DATASET ENTRIES START

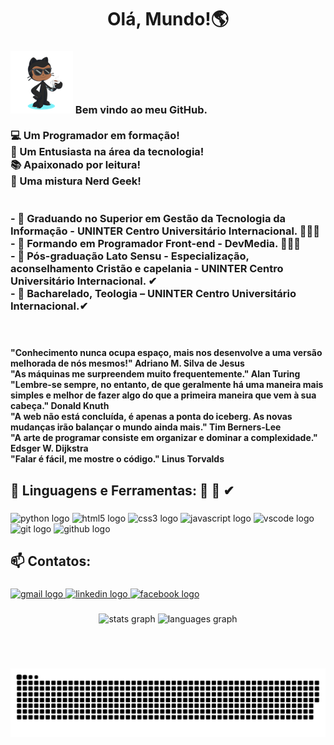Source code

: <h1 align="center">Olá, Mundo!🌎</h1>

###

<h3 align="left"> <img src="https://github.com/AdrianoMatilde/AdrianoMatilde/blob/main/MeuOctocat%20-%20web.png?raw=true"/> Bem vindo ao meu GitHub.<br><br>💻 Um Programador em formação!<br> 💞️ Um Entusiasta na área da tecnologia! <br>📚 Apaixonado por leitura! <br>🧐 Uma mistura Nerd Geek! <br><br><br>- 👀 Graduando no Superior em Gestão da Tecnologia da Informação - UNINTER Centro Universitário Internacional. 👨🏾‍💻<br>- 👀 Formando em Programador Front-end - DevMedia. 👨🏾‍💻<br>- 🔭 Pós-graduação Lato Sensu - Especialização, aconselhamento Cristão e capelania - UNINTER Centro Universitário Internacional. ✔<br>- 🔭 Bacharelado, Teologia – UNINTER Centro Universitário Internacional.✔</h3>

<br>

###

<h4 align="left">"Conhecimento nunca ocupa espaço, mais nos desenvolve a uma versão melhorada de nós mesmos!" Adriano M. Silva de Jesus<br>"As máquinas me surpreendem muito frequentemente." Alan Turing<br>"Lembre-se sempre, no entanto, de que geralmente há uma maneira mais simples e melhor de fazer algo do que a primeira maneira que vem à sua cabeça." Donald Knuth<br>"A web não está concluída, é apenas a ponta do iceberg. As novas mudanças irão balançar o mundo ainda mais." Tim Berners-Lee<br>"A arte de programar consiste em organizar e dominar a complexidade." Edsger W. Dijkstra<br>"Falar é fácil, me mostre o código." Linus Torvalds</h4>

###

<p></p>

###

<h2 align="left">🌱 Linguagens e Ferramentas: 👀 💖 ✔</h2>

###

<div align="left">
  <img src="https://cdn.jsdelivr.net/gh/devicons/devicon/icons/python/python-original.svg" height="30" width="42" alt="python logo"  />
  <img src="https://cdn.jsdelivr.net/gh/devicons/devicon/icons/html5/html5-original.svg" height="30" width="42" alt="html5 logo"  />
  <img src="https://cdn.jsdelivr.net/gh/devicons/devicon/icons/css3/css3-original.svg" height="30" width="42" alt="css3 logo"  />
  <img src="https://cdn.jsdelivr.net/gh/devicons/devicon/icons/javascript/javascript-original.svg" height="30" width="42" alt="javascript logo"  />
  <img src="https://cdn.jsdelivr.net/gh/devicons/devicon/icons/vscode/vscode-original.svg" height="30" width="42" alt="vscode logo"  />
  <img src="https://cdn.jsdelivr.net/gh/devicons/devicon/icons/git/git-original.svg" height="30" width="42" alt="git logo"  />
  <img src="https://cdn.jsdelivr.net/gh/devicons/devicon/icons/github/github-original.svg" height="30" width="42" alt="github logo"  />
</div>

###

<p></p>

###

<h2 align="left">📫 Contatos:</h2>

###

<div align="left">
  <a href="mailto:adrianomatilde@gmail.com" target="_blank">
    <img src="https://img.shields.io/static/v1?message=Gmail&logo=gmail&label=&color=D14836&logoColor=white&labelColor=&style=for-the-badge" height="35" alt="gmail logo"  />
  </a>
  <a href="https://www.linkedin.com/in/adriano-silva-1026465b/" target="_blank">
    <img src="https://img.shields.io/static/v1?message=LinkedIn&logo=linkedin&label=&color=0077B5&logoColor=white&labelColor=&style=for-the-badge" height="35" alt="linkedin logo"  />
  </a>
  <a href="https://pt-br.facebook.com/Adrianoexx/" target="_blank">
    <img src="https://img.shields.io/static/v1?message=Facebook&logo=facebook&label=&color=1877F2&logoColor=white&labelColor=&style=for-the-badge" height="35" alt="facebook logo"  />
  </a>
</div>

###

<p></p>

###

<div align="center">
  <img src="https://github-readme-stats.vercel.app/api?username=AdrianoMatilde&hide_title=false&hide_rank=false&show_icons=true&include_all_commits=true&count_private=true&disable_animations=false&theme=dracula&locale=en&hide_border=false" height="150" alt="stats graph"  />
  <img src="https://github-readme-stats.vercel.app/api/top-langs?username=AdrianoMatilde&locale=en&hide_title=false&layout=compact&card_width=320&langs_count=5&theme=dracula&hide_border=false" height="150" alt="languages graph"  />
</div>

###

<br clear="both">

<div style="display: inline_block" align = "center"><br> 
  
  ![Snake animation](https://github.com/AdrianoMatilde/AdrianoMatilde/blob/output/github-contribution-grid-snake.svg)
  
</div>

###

DATASET ENTRIES END
DATASET ENTRIES START

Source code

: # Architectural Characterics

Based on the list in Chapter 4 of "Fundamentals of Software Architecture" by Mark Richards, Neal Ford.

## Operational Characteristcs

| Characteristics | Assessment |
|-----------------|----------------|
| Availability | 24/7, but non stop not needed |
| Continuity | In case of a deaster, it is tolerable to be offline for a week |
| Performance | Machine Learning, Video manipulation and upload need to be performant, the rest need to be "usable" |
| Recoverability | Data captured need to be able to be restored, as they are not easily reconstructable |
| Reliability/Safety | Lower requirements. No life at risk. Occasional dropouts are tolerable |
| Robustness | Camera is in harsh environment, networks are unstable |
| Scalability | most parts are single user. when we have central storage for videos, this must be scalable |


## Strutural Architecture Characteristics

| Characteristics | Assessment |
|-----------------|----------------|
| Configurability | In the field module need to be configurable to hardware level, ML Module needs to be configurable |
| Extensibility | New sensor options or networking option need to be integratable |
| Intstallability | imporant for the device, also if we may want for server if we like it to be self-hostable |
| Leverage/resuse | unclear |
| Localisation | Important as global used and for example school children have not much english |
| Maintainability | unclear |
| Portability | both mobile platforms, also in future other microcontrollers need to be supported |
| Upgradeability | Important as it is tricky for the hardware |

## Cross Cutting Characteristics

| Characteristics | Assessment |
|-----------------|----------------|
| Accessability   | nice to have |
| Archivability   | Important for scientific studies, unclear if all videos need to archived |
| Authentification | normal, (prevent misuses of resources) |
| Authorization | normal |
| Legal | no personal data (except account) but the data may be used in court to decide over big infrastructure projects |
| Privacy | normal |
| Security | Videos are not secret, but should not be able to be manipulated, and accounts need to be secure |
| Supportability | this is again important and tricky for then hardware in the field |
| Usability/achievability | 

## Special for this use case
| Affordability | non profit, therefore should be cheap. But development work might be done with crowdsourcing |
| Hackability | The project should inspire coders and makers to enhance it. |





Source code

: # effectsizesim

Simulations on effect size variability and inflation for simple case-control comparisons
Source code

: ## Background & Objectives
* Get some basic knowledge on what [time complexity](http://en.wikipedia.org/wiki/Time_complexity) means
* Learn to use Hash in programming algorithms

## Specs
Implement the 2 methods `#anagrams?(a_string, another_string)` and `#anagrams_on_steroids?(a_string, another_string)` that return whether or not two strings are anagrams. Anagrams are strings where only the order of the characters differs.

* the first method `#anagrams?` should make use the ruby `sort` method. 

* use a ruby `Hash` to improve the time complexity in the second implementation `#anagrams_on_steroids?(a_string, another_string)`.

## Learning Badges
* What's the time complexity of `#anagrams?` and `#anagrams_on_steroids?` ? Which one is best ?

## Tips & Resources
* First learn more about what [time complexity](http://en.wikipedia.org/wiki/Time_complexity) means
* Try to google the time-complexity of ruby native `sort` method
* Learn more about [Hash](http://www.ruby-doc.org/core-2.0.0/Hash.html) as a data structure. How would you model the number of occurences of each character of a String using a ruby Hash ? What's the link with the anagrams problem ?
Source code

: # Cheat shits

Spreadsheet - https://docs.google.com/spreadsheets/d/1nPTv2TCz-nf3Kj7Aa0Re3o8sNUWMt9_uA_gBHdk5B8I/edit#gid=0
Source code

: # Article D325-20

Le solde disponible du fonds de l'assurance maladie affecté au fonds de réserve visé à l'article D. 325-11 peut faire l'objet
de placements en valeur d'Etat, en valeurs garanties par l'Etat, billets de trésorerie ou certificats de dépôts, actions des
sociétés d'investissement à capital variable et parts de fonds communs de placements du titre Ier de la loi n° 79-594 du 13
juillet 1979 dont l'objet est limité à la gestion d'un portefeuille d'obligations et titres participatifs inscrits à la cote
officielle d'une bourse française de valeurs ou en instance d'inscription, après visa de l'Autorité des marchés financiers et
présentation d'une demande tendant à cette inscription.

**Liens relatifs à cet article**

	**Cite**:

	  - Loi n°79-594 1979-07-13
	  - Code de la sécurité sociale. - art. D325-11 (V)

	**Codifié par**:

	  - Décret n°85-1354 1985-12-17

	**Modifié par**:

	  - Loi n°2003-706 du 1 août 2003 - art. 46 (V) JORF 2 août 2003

DATASET ENTRIES END
DATASET ENTRIES START

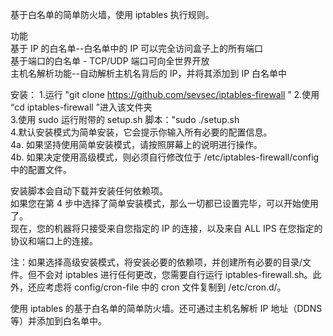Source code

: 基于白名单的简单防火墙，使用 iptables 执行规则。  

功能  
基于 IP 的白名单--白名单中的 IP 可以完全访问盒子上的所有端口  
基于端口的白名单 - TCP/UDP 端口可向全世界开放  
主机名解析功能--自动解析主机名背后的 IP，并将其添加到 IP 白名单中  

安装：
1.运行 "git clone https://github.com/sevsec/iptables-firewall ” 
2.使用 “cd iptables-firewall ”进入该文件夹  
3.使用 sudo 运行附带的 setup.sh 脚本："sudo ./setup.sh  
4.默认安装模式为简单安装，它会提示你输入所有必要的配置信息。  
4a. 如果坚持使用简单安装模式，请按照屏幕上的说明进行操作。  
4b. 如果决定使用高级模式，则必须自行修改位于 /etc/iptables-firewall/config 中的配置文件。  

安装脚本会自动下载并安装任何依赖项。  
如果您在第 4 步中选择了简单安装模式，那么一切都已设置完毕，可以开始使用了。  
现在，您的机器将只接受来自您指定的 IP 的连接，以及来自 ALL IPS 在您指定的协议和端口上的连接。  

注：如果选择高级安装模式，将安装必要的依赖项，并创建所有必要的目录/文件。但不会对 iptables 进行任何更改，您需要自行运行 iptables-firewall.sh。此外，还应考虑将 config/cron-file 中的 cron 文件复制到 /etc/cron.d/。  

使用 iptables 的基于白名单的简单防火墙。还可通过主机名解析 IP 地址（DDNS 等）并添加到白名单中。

DATASET ENTRIES END

WORK REQUIRED >> Copy, exactly and only, the lines above that begin with the one containing "Implement the 2" and finish with the one containing "the first method".

SOLVED PROBLEM >>
Implement the 2 methods `#anagrams?(a_string, another_string)` and `#anagrams_on_steroids?(a_string, another_string)` that return whether or not two strings are anagrams. Anagrams are strings where only the order of the characters differs.

* the first method `#anagrams?` should make use the ruby `sort` method. 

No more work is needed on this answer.